Sa souffrance ne devait point s’arrêter là. Lancester lui demanda sa main. Elle fut heureuse d’abord, bien heureuse ; car elle ne vit dans le mariage qu’une union indissoluble et n’ayant pour terme que la mort. Que pouvait-elle rêver de plus beau ? — Mais chaque jour, nous l’avons dit, amenait son enseignement. Elle interrogea ; elle sut que le monde avait posé autour de cette union, qui lui semblait si belle et si simple, des règles qu’il ne faut point transgresser, et le frisson lui vint au cœur en pensant à ce qu’elle était réellement sous son titre de princesse. Elle eut peur encore pour Brian : elle ne pouvait avoir peur que pour lui.

Lui revenait plus pressant chaque jour, et la pauvre Susannah ne savait comment se défendre. Elle était la princesse de Longueville. Qui jamais eût pu croire que son refus était délicatesse ?

Brian dit un jour :

— Vous ne voulez pas descendre jusqu’à moi.

Ces paroles lui brisèrent le cœur, mais elle se tut encore.

Aujourd’hui, elle songeait à toutes ces choses en attendant Brian qui ne venait pas. Elle était bien triste. Le livre qu’elle lisait naguère s’était échappé de sa main. Ses douces larmes s’étaient séchées, et ses sourcils froncés tranchaient sur la pâleur de son front.

— Peut-être ne veut-il plus venir ! murmura-t-elle.

Ses beaux yeux se levèrent au ciel, tandis que ses mains se joignaient avec force.

— Mon Dieu, mon Dieu ! reprit-elle ; — j’apprendrai à vous servir… Je sais vous prier déjà… Ayez pitié de nous !…

La prière porte en soi espérance et consolation. Le front de Susannah reprit sa noble sérénité ; il ne resta plus sur son regard qu’un voile léger de mélancolie.

Elle se leva et promena ses doigts sur le clavier d’un piano magnifique que la duchesse douairière de Gêvres avait fait placer dans son boudoir.

Les accords se succédèrent d’abord capricieusement et comme au hasard. Puis, parmi leur harmonieuse confusion, une mélodie s’éleva, pure, suave, religieuse.

Puis encore la voix de Susannah, suave aussi et plus pure que les notes limpides de l’instrument, maria son timbre merveilleux à l’harmonie. La chambre s’emplit d’un ravissant concert.

Elle disait un de ces chants d’Italie si plein de piété mystique et d’ardente prière, que nous ne savons ni faire, ni chanter, ni peut-être sentir, nous autres fils de la Tamise, assourdis par les brouillards et assourdis davantage par les grotesques psalmodies de nos temples. En chantant, elle oubliait sa tristesse, et, se laissant aller à la poésie de sa nature, elle donnait son âme entière à son chant. La mélodie coulait charmante de ses lèvres ; on eût cru entendre quelques uns de ces magnifiques interprètes de l’art méridional qui, profanes, se sanctifient au contact de l’inspiration et jettent à flots harmonieux l’oraison et le recueillement sous les grandes voûtes des églises catholiques.

Son front rayonnait.
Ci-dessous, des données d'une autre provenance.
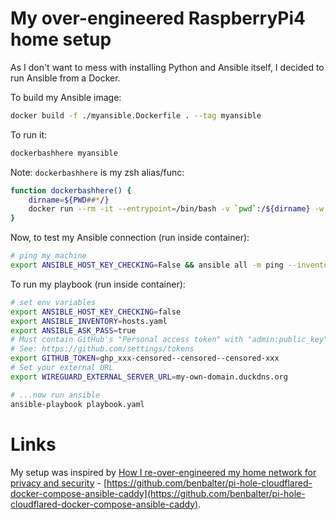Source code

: # My over-engineered RaspberryPi4 home setup

As I don't want to mess with installing Python and Ansible itself, I decided to run Ansible from a Docker.

To build my Ansible image:

```sh
docker build -f ./myansible.Dockerfile . --tag myansible
```

To run it:

```sh
dockerbashhere myansible
```

Note: `dockerbashhere` is my zsh alias/func:

```sh
function dockerbashhere() {
    dirname=${PWD##*/}
    docker run --rm -it --entrypoint=/bin/bash -v `pwd`:/${dirname} -w /${dirname} "$@"
}
```

Now, to test my Ansible connection (run inside container):

```sh
# ping my machine
export ANSIBLE_HOST_KEY_CHECKING=False && ansible all -m ping --inventory hosts.yaml --ask-pass
```

To run my playbook (run inside container):

```sh
# set env variables
export ANSIBLE_HOST_KEY_CHECKING=false
export ANSIBLE_INVENTORY=hosts.yaml
export ANSIBLE_ASK_PASS=true
# Must contain GitHub's "Personal access token" with "admin:public_key" and "repo" scopes
# See: https://github.com/settings/tokens
export GITHUB_TOKEN=ghp_xxx-censored--censored--censored-xxx
# Set your external URL
export WIREGUARD_EXTERNAL_SERVER_URL=my-own-domain.duckdns.org

# ...now run ansible
ansible-playbook playbook.yaml
```

# Links

My setup was inspired by [How I re-over-engineered my home network for privacy and security](https://ben.balter.com/2021/09/01/how-i-re-over-engineered-my-home-network/) - [https://github.com/benbalter/pi-hole-cloudflared-docker-compose-ansible-caddy](https://github.com/benbalter/pi-hole-cloudflared-docker-compose-ansible-caddy).
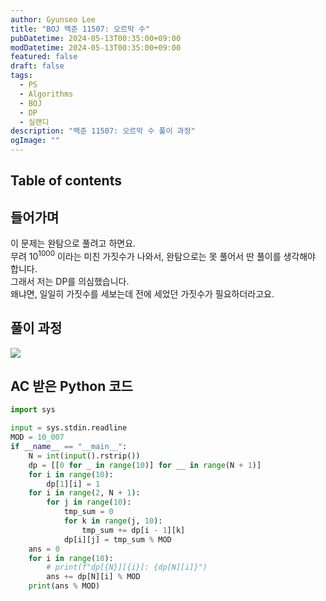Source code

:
 ```yaml
---
author: Gyunseo Lee
title: "BOJ 백준 11507: 오르막 수"
pubDatetime: 2024-05-13T00:35:00+09:00
modDatetime: 2024-05-13T00:35:00+09:00
featured: false
draft: false
tags:
  - PS
  - Algorithms
  - BOJ
  - DP
  - 실랜디
description: "백준 11507: 오르막 수 풀이 과정"
ogImage: ""
---
```


## Table of contents

## 들어가며

이 문제는 완탐으로 풀려고 하면요.  
무려 $10^{1000}$ 이라는 미친 가짓수가 나와서, 완탐으로는 못 풀어서 딴 풀이를 생각해야 합니다.  
그래서 저는 DP를 의심했습니다.  
왜냐면, 일일히 가짓수를 세보는데 전에 세었던 가짓수가 필요하더라고요.

## 풀이 과정

![](https://res.cloudinary.com/gyunseo-blog/image/upload/f_auto/v1715528268/image_rpxozq.png)

## AC 받은 Python 코드

```python
import sys

input = sys.stdin.readline
MOD = 10_007
if __name__ == "__main__":
    N = int(input().rstrip())
    dp = [[0 for _ in range(10)] for __ in range(N + 1)]
    for i in range(10):
        dp[1][i] = 1
    for i in range(2, N + 1):
        for j in range(10):
            tmp_sum = 0
            for k in range(j, 10):
                tmp_sum += dp[i - 1][k]
            dp[i][j] = tmp_sum % MOD
    ans = 0
    for i in range(10):
        # print(f"dp[{N}][{i}]: {dp[N][i]}")
        ans += dp[N][i] % MOD
    print(ans % MOD)

```
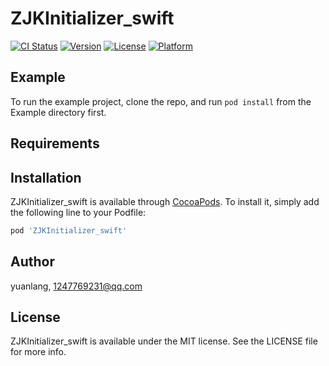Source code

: # ZJKInitializer_swift

[![CI Status](https://img.shields.io/travis/yuanlang/ZJKInitializer_swift.svg?style=flat)](https://travis-ci.org/yuanlang/ZJKInitializer_swift)
[![Version](https://img.shields.io/cocoapods/v/ZJKInitializer_swift.svg?style=flat)](https://cocoapods.org/pods/ZJKInitializer_swift)
[![License](https://img.shields.io/cocoapods/l/ZJKInitializer_swift.svg?style=flat)](https://cocoapods.org/pods/ZJKInitializer_swift)
[![Platform](https://img.shields.io/cocoapods/p/ZJKInitializer_swift.svg?style=flat)](https://cocoapods.org/pods/ZJKInitializer_swift)

## Example

To run the example project, clone the repo, and run `pod install` from the Example directory first.

## Requirements

## Installation

ZJKInitializer_swift is available through [CocoaPods](https://cocoapods.org). To install
it, simply add the following line to your Podfile:

```ruby
pod 'ZJKInitializer_swift'
```

## Author

yuanlang, 1247769231@qq.com

## License

ZJKInitializer_swift is available under the MIT license. See the LICENSE file for more info.
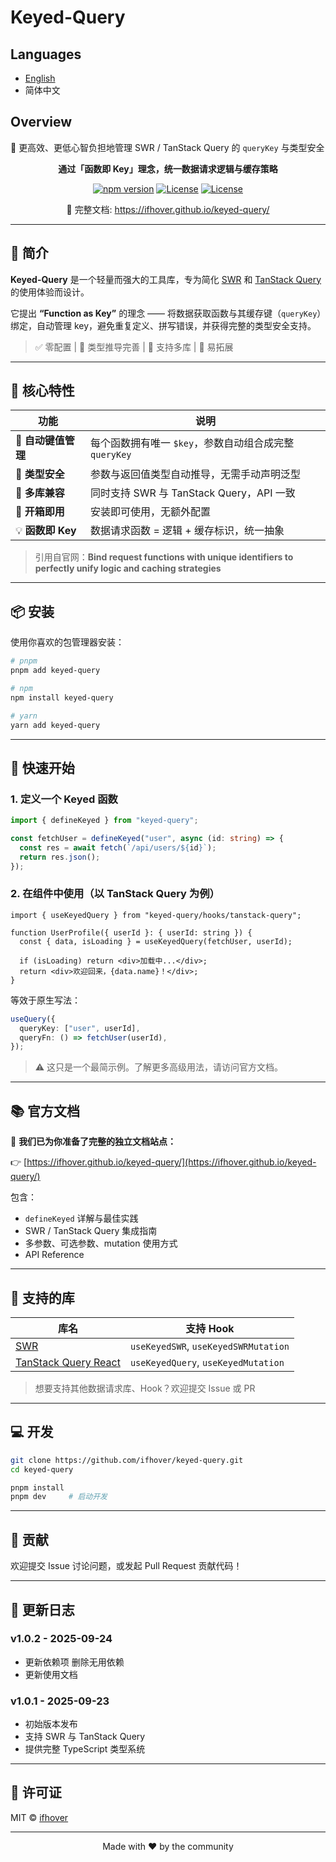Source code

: # Keyed-Query

## Languages

- [English](README.md)
- 简体中文

## Overview

🔑 更高效、更低心智负担地管理 SWR / TanStack Query 的 `queryKey` 与类型安全

<p align="center">
  <strong>通过「函数即 Key」理念，统一数据请求逻辑与缓存策略</strong>
</p>

<p align="center">
  <a href="https://www.npmjs.com/package/keyed-query"><img src="https://img.shields.io/npm/v/keyed-query?color=blue" alt="npm version" /></a>
  <a href="https://opensource.org/licenses/MIT"><img src="https://img.shields.io/github/stars/ifhover/keyed-query" alt="License" /></a>
  <a href="https://opensource.org/licenses/MIT"><img src="https://img.shields.io/badge/license-MIT-green.svg" alt="License" /></a>
</p>

<p align="center">
  📘 完整文档: <a href="https://ifhover.github.io/keyed-query/">https://ifhover.github.io/keyed-query/</a>
</p>

---

## 📌 简介

**Keyed-Query** 是一个轻量而强大的工具库，专为简化 [SWR](https://swr.vercel.app) 和 [TanStack Query](https://tanstack.com/query) 的使用体验而设计。

它提出 **“Function as Key”** 的理念 —— 将数据获取函数与其缓存键（`queryKey`）绑定，自动管理 key，避免重复定义、拼写错误，并获得完整的类型安全支持。

> ✅ 零配置 | 🧪 类型推导完善 | 🔁 支持多库 | 🌱 易拓展

---

## 🌟 核心特性

| 功能                | 说明                                                   |
| ------------------- | ------------------------------------------------------ |
| 🔑 **自动键值管理** | 每个函数拥有唯一 `$key`，参数自动组合成完整 `queryKey` |
| 🎯 **类型安全**     | 参数与返回值类型自动推导，无需手动声明泛型             |
| 🔄 **多库兼容**     | 同时支持 SWR 与 TanStack Query，API 一致               |
| 🚀 **开箱即用**     | 安装即可使用，无额外配置                               |
| 💡 **函数即 Key**   | 数据请求函数 = 逻辑 + 缓存标识，统一抽象               |

> 引用自官网：**Bind request functions with unique identifiers to perfectly unify logic and caching strategies**

---

## 📦 安装

使用你喜欢的包管理器安装：

```bash
# pnpm
pnpm add keyed-query

# npm
npm install keyed-query

# yarn
yarn add keyed-query
```

---

## 🚀 快速开始

### 1. 定义一个 Keyed 函数

```ts
import { defineKeyed } from "keyed-query";

const fetchUser = defineKeyed("user", async (id: string) => {
  const res = await fetch(`/api/users/${id}`);
  return res.json();
});
```

### 2. 在组件中使用（以 TanStack Query 为例）

```tsx
import { useKeyedQuery } from "keyed-query/hooks/tanstack-query";

function UserProfile({ userId }: { userId: string }) {
  const { data, isLoading } = useKeyedQuery(fetchUser, userId);

  if (isLoading) return <div>加载中...</div>;
  return <div>欢迎回来，{data.name}！</div>;
}
```

等效于原生写法：

```ts
useQuery({
  queryKey: ["user", userId],
  queryFn: () => fetchUser(userId),
});
```

> ⚠️ 这只是一个最简示例。了解更多高级用法，请访问官方文档。

---

## 📚 官方文档

📘 **我们已为你准备了完整的独立文档站点：**

👉 [https://ifhover.github.io/keyed-query/](https://ifhover.github.io/keyed-query/)

包含：

- `defineKeyed` 详解与最佳实践
- SWR / TanStack Query 集成指南
- 多参数、可选参数、mutation 使用方式
- API Reference

---

## 🧩 支持的库

| 库名                                               | 支持 Hook                            |
| -------------------------------------------------- | ------------------------------------ |
| [SWR](https://swr.vercel.app)                      | `useKeyedSWR`, `useKeyedSWRMutation` |
| [TanStack Query React](https://tanstack.com/query) | `useKeyedQuery`, `useKeyedMutation`  |

> 想要支持其他数据请求库、Hook？欢迎提交 Issue 或 PR

---

## 💻 开发

```bash
git clone https://github.com/ifhover/keyed-query.git
cd keyed-query

pnpm install
pnpm dev     # 启动开发
```

---

## 🤝 贡献

欢迎提交 Issue 讨论问题，或发起 Pull Request 贡献代码！

---

## 📜 更新日志

### v1.0.2 - 2025-09-24

- 更新依赖项 删除无用依赖
- 更新使用文档

### v1.0.1 - 2025-09-23

- 初始版本发布
- 支持 SWR 与 TanStack Query
- 提供完整 TypeScript 类型系统

---

## 📄 许可证

MIT © [ifhover](https://github.com/ifhover)

---

<p align="center">
  Made with ❤️ by the community
</p>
Son regard, noyé dans une extase inspirée, semblait voir la madone à qui s’adressaient sa prière et son chant. Elle était belle comme ces saintes dont les peintres romains ont jeté jadis sur la toile les traits sublimes, belle comme un rêve de Raphaël, belle comme une vision de Dante.
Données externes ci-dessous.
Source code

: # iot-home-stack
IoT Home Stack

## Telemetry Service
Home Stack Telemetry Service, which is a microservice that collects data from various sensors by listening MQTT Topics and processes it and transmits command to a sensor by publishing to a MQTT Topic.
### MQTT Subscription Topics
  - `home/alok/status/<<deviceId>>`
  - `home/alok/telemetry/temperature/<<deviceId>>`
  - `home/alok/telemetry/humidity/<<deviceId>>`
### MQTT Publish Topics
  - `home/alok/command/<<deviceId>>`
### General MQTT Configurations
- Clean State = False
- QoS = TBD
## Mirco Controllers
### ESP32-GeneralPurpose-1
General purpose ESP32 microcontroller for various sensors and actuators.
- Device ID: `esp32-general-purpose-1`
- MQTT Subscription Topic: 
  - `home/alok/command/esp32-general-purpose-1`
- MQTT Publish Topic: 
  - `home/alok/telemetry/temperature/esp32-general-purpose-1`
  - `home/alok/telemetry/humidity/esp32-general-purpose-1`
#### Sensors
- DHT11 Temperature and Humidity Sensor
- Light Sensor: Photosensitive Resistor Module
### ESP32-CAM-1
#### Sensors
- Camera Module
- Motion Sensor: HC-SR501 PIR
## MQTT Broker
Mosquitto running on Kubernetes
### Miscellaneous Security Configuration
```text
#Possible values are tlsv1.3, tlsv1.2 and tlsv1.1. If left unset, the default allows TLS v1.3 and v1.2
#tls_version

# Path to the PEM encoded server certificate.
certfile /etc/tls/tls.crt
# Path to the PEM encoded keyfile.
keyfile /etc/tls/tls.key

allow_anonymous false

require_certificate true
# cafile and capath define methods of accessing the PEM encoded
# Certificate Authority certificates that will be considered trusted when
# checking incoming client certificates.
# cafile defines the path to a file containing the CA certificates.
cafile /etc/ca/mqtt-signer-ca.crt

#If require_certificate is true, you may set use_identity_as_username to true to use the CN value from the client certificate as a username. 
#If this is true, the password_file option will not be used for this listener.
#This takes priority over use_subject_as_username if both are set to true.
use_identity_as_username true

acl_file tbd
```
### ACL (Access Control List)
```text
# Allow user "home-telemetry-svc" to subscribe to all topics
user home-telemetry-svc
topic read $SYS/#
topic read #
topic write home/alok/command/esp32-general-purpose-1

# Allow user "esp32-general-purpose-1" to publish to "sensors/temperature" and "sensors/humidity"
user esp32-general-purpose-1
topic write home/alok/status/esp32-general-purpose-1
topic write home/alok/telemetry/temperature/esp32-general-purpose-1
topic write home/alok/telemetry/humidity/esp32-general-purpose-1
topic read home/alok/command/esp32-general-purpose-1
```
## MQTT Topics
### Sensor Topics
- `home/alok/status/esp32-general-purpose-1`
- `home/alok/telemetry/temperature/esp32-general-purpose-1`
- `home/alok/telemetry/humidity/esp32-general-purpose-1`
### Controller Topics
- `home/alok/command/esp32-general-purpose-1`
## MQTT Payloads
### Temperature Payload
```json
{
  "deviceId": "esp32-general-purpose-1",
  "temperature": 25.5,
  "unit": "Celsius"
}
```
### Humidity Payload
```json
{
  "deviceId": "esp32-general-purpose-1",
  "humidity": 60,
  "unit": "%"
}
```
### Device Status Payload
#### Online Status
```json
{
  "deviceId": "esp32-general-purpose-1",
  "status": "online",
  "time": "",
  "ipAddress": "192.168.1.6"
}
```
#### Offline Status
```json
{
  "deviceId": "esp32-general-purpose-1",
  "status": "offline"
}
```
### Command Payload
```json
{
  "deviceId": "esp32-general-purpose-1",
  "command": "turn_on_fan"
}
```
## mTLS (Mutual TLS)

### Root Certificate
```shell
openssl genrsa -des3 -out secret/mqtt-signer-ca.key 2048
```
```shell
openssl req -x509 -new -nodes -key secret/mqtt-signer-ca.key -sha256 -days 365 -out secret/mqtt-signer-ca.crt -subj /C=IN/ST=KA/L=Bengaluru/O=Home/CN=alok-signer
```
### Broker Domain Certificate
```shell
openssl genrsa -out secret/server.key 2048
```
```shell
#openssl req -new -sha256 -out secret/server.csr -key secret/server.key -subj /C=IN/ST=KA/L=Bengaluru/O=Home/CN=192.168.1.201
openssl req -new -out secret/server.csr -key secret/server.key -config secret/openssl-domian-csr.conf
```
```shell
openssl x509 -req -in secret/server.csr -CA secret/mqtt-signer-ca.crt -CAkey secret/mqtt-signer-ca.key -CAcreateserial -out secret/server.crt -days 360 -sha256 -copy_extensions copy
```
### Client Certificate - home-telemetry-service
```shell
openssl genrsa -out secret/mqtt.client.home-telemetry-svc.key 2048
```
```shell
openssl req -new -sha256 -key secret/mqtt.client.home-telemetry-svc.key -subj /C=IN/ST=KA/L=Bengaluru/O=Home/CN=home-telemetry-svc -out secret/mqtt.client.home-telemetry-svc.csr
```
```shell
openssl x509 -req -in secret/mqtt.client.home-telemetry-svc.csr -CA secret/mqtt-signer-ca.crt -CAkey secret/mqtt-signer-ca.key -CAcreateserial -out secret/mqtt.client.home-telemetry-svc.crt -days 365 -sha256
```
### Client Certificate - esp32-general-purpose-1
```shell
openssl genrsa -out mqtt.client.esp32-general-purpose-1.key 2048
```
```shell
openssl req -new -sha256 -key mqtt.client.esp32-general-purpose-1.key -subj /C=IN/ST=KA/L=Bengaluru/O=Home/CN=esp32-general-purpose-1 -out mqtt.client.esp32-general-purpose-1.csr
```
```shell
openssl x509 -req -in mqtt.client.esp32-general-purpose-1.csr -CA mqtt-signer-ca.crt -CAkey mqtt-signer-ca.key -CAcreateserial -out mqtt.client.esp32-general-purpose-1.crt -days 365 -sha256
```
Depuis une minute environ, la porte s’était ouverte, et Brian de Lancester avait paru sur le seuil, les cheveux épars, le visage couvert de sueur et les vêtements en désordre. À la vue de Susannah, dont les traits lui étaient renvoyés par une glace suspendue vis-à-vis d’elle au lambris, Lancester laissa échapper un geste d’admiration muette. Puis il s’avança sur la pointe du pied et mit ses deux mains sur le dossier du fauteuil de Susannah.